How do you replace the brake pads on a Harley Davidson?

How do you replace the brake pads on a Harley Davidson?

Place the tip of a flat screwdriver against the rear brake pad’s metal backing plate. Push the brake pads away from the rear brake disc. Remove the brake pad pins from the outer face of the rear brake caliper using a socket wrench.

When to replace brake pads ( minimum brake pads )?

This is the standard thickness size that you will see for most new brake pads. It should take about 50,000 miles (more or less) for the thickness to 3 to 4 millimeters. It all depends on how aggressively and frequently you use your brakes so while 50k miles is average for many, 20k miles may be more realistic for some.

Where can I buy new brake pads for my car?

While you can purchase new brake pads at your local auto parts store or online, the best way to get the right brake pads is to get them replaced at the dealership which sold you the vehicle.

What should the thickness of the brake pads be?

Therefore, anywhere from 3mm to 4mm is the recommended thickness to replace brake pads in most cases. You may be able to get away with slightly less thickness, but certainly nothing less than 2mm.

How much does it cost to replace a brake pad?

That said, for brake pad replacement only, you can expect to pay between $35 and $150 for parts for all four wheels. Labor typically runs between $80 and $120 per axle, making for a grand total of between $115 and $270 per axle.

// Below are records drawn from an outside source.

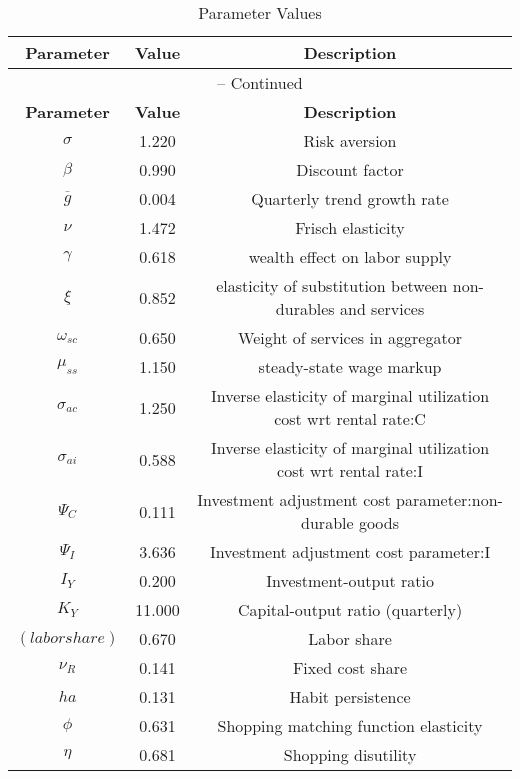 \begin{center}
\begin{longtable}{ccc}
\caption{Parameter Values}\\%
\toprule%
\multicolumn{1}{c}{\textbf{Parameter}} &
\multicolumn{1}{c}{\textbf{Value}} &
 \multicolumn{1}{c}{\textbf{Description}}\\%
\midrule%
\endfirsthead
\multicolumn{3}{c}{{\tablename} \thetable{} -- Continued}\\%
\midrule%
\multicolumn{1}{c}{\textbf{Parameter}} &
\multicolumn{1}{c}{\textbf{Value}} &
  \multicolumn{1}{c}{\textbf{Description}}\\%
\midrule%
\endhead
${\sigma}$ 	 & 	 1.220 	 & 	 Risk aversion\\
${\beta}$ 	 & 	 0.990 	 & 	 Discount factor\\
${\overline{g}}$ 	 & 	 0.004 	 & 	 Quarterly trend growth rate\\
$\nu$ 	 & 	 1.472 	 & 	 Frisch elasticity\\
$\gamma$ 	 & 	 0.618 	 & 	 wealth effect on labor supply\\
$\xi$ 	 & 	 0.852 	 & 	 elasticity of substitution between non-durables and services\\
$\omega_{sc}$ 	 & 	 0.650 	 & 	 Weight of services in aggregator\\
$\mu_{ss}$ 	 & 	 1.150 	 & 	 steady-state wage markup\\
${\sigma_{ac}}$ 	 & 	 1.250 	 & 	 Inverse elasticity of marginal utilization cost wrt rental rate:C\\
${\sigma_{ai}}$ 	 & 	 0.588 	 & 	 Inverse elasticity of marginal utilization cost wrt rental rate:I\\
${\Psi_{C}}$ 	 & 	 0.111 	 & 	 Investment adjustment cost parameter:non-durable goods\\
${\Psi_I}$ 	 & 	 3.636 	 & 	 Investment adjustment cost parameter:I\\
${I_Y}$ 	 & 	 0.200 	 & 	 Investment-output ratio\\
${K_Y}$ 	 & 	 11.000 	 & 	 Capital-output ratio (quarterly)\\
$(labor share)$ 	 & 	 0.670 	 & 	 Labor share\\
${\nu_R}$ 	 & 	 0.141 	 & 	 Fixed cost share\\
${ha}$ 	 & 	 0.131 	 & 	 Habit persistence\\
${\phi}$ 	 & 	 0.631 	 & 	 Shopping matching function elasticity\\
${\eta}$ 	 & 	 0.681 	 & 	 Shopping disutility\\

\end{longtable}
\end{center}
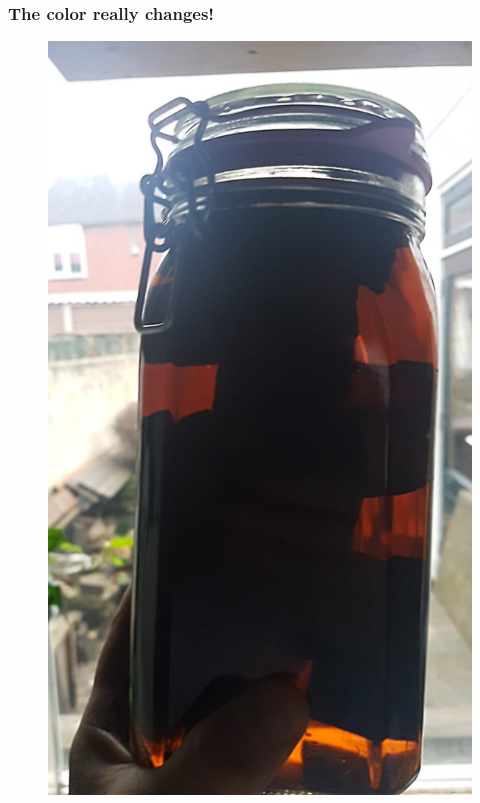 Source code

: \documentclass{beamer}
\begin{document}
\begin{frame}
\frametitle{The color really changes!}
\begin{figure}
\includegraphics[height=.7\textheight]{images/aging-sanitzer.jpeg}
\end{figure}
\end{frame}
\end{document}
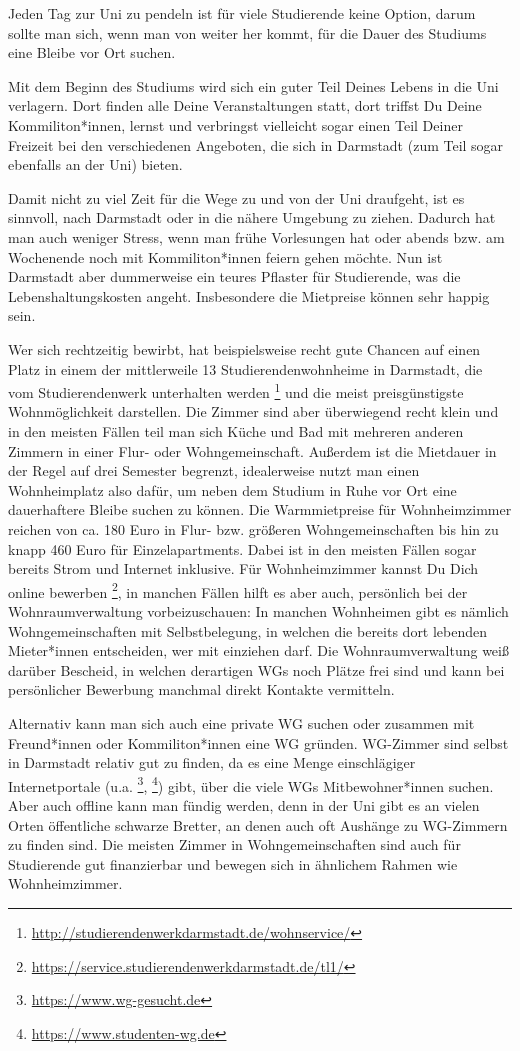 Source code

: {Jeden Tag zur Uni zu pendeln ist für viele Studierende keine Option, darum sollte man sich, wenn man von weiter her kommt, für die Dauer des Studiums eine Bleibe vor Ort suchen.
}
{Mit dem Beginn des Studiums wird sich ein guter Teil Deines Lebens in die Uni verlagern. Dort finden alle Deine Veranstaltungen statt, dort triffst Du Deine Kommiliton*innen, lernst und verbringst vielleicht sogar einen Teil Deiner Freizeit bei den verschiedenen Angeboten, die sich in Darmstadt (zum Teil sogar ebenfalls an der Uni) bieten.

    Damit nicht zu viel Zeit für die Wege zu und von der Uni draufgeht, ist es sinnvoll, nach Darmstadt oder in die nähere Umgebung zu ziehen. Dadurch hat man auch weniger Stress, wenn man frühe Vorlesungen hat oder abends bzw. am Wochenende noch mit Kommiliton*innen feiern gehen möchte. Nun ist Darmstadt aber dummerweise ein teures Pflaster für Studierende, was die Lebenshaltungskosten angeht. Insbesondere die Mietpreise können sehr happig sein.

    Wer sich rechtzeitig bewirbt, hat beispielsweise recht gute Chancen auf einen Platz in einem der mittlerweile 13 Studierendenwohnheime in Darmstadt, die vom Studierendenwerk unterhalten werden \footnote{\url{http://studierendenwerkdarmstadt.de/wohnservice/}} und die meist preisgünstigste Wohnmöglichkeit darstellen. Die Zimmer sind aber überwiegend recht klein und in den meisten Fällen teil man sich Küche und Bad mit mehreren anderen Zimmern in einer Flur- oder Wohngemeinschaft. Außerdem ist die Mietdauer in der Regel auf drei Semester begrenzt, idealerweise nutzt man einen Wohnheimplatz also dafür, um neben dem Studium in Ruhe vor Ort eine dauerhaftere Bleibe suchen zu können. Die Warmmietpreise für Wohnheimzimmer reichen von ca. 180 Euro in Flur- bzw. größeren Wohngemeinschaften bis hin zu knapp 460 Euro für Einzelapartments. Dabei ist in den meisten Fällen sogar bereits Strom und Internet inklusive. Für Wohnheimzimmer kannst Du Dich online bewerben \footnote{\url{https://service.studierendenwerkdarmstadt.de/tl1/}}, in manchen Fällen hilft es aber auch, persönlich bei der Wohnraumverwaltung vorbeizuschauen: In manchen Wohnheimen gibt es nämlich Wohngemeinschaften mit Selbstbelegung, in welchen die bereits dort lebenden Mieter*innen entscheiden, wer mit einziehen darf. Die Wohnraumverwaltung weiß darüber Bescheid, in welchen derartigen WGs noch Plätze frei sind und kann bei persönlicher Bewerbung manchmal direkt Kontakte vermitteln.

    Alternativ kann man sich auch eine private WG suchen oder zusammen mit Freund*innen oder Kommiliton*innen eine WG gründen. WG-Zimmer sind selbst in Darmstadt relativ gut zu finden, da es eine Menge einschlägiger Internetportale (u.a. \footnote{\url{https://www.wg-gesucht.de}}, \footnote{\url{https://www.studenten-wg.de}}) gibt, über die viele WGs Mitbewohner*innen suchen. Aber auch offline kann man fündig werden, denn in der Uni gibt es an vielen Orten öffentliche schwarze Bretter, an denen auch oft Aushänge zu WG-Zimmern zu finden sind. Die meisten Zimmer in Wohngemeinschaften sind auch für Studierende gut finanzierbar und bewegen sich in ähnlichem Rahmen wie Wohnheimzimmer.

}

How do you replace the front brake on a Harley Davidson?

Bob shows you how to remove and service the front caliper pad, the pad slide pin and the caliper mount on your Harley Davidson Softail or Dyna. He says it is imperative that you apply anti-seize to the parts and clean them with brake cleaner, otherwise oxidation will cause the bolts to lock to the caliper and render the entire assembly useless.

How often do brake pads and rotors need to be replaced?

However, some may need replacement every 25,000 miles, while others can last far longer than 70,000 miles. Outside of brake pads, brake rotors and calipers, which are more expensive and often more complicated to replace than pads, have varying life cycles.